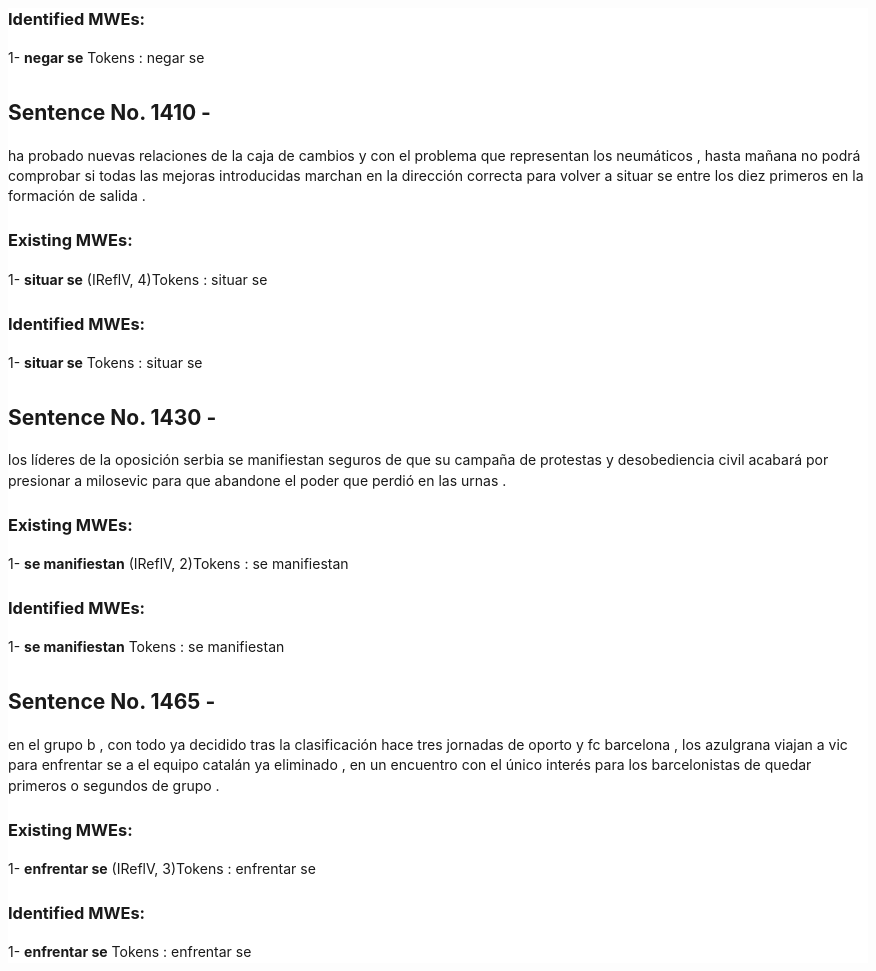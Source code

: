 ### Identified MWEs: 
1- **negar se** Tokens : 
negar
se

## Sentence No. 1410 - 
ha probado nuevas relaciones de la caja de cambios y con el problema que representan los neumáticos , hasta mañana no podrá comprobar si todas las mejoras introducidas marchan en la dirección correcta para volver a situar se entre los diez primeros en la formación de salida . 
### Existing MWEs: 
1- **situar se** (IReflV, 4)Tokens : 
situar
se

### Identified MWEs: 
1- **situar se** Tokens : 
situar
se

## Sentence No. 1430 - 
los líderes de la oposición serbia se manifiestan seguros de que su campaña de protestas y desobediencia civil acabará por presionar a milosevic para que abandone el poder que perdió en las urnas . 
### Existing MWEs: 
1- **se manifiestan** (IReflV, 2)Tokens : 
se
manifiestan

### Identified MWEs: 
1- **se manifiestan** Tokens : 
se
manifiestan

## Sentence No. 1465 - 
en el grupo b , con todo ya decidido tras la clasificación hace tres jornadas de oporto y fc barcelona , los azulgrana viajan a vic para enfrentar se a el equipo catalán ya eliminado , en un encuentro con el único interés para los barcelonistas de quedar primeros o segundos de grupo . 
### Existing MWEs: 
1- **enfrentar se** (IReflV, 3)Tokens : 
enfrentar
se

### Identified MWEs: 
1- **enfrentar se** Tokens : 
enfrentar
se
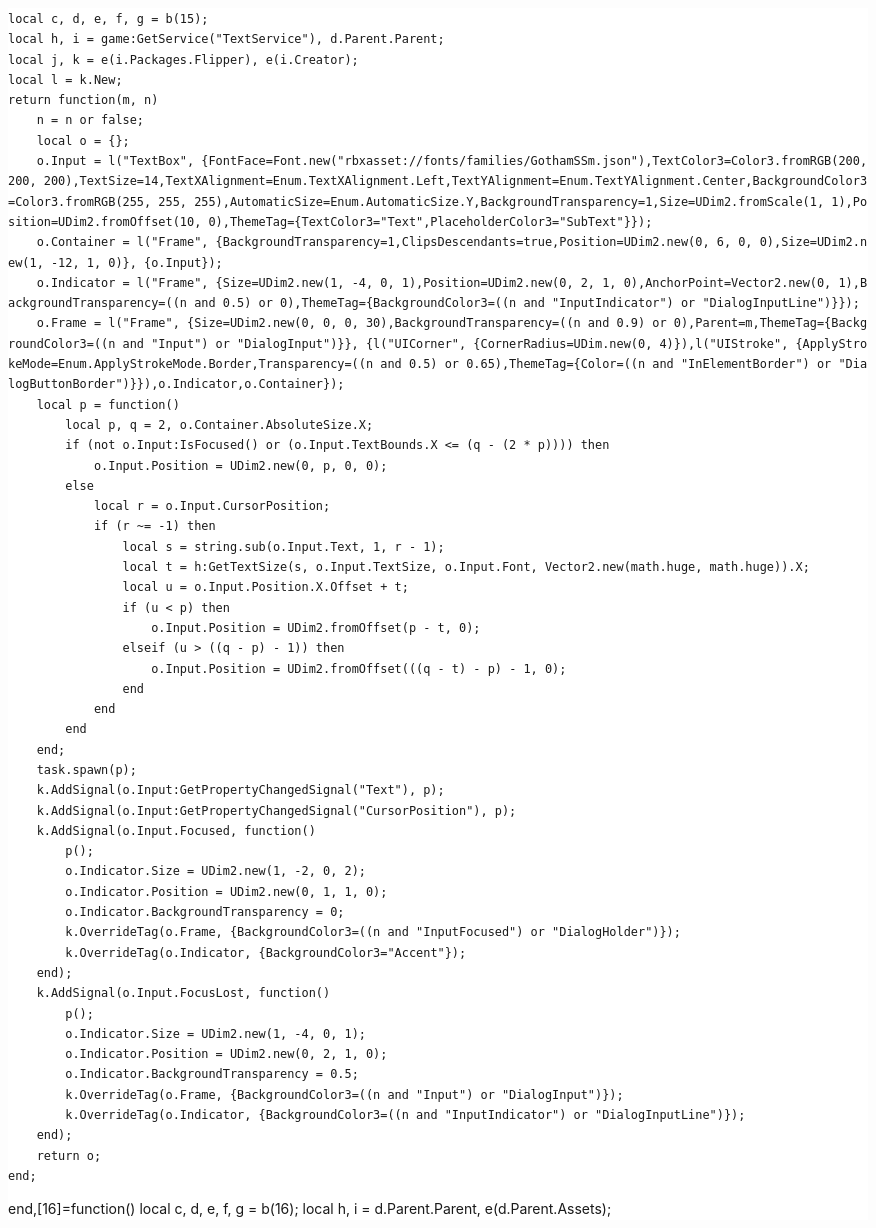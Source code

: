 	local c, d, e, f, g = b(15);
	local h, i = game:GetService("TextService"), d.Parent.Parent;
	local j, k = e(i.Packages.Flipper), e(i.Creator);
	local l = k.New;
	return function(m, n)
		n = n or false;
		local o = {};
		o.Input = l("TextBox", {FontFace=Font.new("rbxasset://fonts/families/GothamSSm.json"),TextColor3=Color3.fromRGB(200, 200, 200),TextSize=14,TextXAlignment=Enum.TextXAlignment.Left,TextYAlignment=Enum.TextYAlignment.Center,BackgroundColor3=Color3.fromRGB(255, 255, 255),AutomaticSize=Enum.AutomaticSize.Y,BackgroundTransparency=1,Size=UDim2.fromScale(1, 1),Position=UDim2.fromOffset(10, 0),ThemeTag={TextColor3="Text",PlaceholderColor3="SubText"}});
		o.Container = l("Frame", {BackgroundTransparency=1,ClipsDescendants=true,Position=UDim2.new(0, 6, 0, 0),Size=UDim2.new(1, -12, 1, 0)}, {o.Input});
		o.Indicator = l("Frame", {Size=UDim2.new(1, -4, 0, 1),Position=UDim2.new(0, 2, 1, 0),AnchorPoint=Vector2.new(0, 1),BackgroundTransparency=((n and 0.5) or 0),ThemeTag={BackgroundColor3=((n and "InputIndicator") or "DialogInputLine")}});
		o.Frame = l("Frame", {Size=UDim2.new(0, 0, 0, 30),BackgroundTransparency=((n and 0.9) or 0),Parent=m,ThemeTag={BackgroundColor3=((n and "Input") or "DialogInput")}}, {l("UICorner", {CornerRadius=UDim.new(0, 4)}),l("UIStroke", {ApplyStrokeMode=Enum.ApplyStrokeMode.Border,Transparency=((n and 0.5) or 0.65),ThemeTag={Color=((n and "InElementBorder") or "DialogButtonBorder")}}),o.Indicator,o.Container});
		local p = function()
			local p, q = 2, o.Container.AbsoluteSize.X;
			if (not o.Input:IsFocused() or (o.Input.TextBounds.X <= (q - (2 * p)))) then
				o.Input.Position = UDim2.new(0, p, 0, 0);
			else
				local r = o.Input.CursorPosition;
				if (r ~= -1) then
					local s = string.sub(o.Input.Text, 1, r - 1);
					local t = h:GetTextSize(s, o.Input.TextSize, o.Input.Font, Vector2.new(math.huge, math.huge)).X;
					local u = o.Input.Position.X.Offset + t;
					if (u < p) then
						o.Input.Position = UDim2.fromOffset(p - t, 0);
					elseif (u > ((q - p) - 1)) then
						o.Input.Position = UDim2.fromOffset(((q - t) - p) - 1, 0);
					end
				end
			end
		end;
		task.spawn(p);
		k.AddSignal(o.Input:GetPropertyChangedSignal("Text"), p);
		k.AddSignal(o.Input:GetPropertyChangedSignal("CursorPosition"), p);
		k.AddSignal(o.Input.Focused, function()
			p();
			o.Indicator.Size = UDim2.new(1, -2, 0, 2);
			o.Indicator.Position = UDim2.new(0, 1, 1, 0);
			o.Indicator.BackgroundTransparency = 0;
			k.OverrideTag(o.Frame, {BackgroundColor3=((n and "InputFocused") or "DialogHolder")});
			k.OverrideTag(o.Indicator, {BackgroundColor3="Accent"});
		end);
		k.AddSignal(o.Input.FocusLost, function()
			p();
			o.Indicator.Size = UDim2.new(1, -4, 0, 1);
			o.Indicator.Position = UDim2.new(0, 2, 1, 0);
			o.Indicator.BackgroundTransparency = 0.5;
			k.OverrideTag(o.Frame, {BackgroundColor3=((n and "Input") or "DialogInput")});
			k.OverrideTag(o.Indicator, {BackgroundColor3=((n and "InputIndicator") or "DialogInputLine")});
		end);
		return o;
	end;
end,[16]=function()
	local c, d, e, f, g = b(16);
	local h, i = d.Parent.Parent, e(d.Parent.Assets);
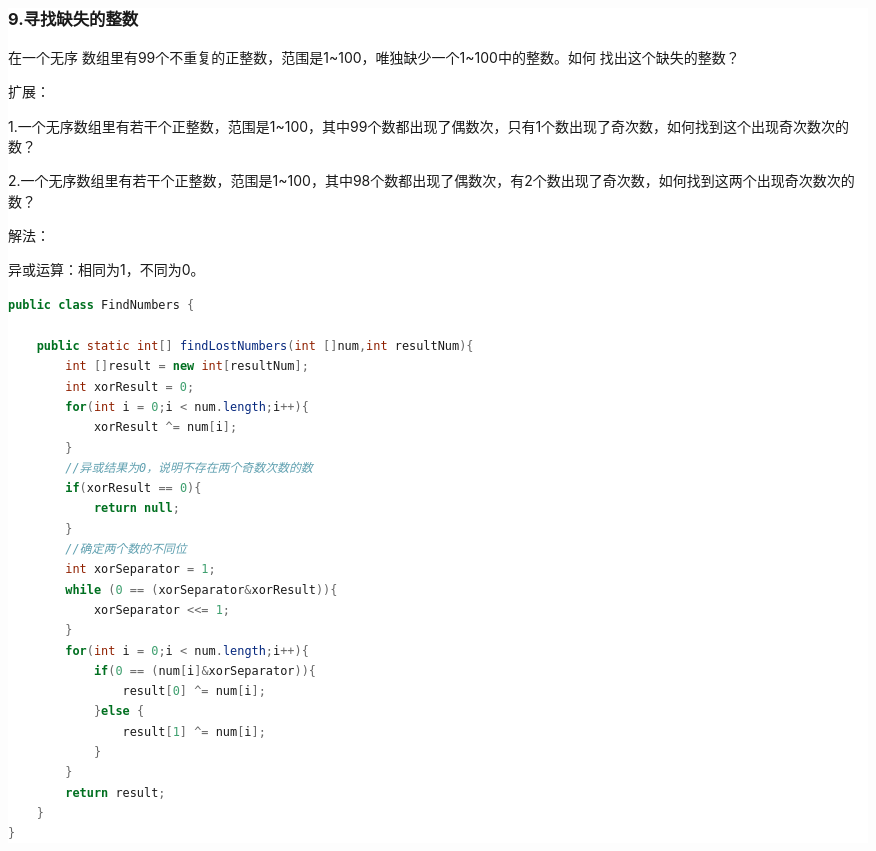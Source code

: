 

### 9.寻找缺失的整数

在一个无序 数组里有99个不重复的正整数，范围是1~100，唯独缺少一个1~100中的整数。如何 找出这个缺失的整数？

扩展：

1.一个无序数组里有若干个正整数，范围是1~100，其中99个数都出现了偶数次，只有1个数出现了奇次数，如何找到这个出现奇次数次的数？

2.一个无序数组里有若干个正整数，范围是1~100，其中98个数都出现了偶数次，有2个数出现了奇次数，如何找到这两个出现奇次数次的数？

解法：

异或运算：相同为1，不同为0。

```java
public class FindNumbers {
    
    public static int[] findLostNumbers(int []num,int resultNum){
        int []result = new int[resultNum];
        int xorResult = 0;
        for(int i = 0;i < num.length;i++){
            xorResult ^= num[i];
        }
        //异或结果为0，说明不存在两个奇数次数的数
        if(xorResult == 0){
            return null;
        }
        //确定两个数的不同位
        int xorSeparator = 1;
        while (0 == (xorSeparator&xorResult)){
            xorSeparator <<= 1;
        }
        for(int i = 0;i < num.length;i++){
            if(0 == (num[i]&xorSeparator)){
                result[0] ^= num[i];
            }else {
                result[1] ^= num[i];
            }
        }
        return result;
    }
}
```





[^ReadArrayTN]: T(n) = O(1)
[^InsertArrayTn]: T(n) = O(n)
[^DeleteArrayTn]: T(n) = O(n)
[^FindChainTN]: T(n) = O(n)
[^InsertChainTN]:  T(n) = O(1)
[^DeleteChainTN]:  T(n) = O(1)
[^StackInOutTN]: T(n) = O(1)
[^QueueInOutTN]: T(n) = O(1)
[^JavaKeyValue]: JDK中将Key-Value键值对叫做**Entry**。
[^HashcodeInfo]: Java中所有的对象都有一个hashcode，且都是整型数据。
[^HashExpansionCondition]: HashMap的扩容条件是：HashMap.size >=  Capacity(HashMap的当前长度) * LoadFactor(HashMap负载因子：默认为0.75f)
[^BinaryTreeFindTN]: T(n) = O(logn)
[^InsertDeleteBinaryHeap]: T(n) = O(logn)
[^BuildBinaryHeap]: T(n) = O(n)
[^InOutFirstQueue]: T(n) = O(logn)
------------------------------------------------
▶ _REQUIRED ACTION_: Only the lines that contain the word "ThemeTag" should be copied from the material.

▶ _WRITTEN ANSWER_:
		o.Input = l("TextBox", {FontFace=Font.new("rbxasset://fonts/families/GothamSSm.json"),TextColor3=Color3.fromRGB(200, 200, 200),TextSize=14,TextXAlignment=Enum.TextXAlignment.Left,TextYAlignment=Enum.TextYAlignment.Center,BackgroundColor3=Color3.fromRGB(255, 255, 255),AutomaticSize=Enum.AutomaticSize.Y,BackgroundTransparency=1,Size=UDim2.fromScale(1, 1),Position=UDim2.fromOffset(10, 0),ThemeTag={TextColor3="Text",PlaceholderColor3="SubText"}});
		o.Indicator = l("Frame", {Size=UDim2.new(1, -4, 0, 1),Position=UDim2.new(0, 2, 1, 0),AnchorPoint=Vector2.new(0, 1),BackgroundTransparency=((n and 0.5) or 0),ThemeTag={BackgroundColor3=((n and "InputIndicator") or "DialogInputLine")}});
		o.Frame = l("Frame", {Size=UDim2.new(0, 0, 0, 30),BackgroundTransparency=((n and 0.9) or 0),Parent=m,ThemeTag={BackgroundColor3=((n and "Input") or "DialogInput")}}, {l("UICorner", {CornerRadius=UDim.new(0, 4)}),l("UIStroke", {ApplyStrokeMode=Enum.ApplyStrokeMode.Border,Transparency=((n and 0.5) or 0.65),ThemeTag={Color=((n and "InElementBorder") or "DialogButtonBorder")}}),o.Indicator,o.Container});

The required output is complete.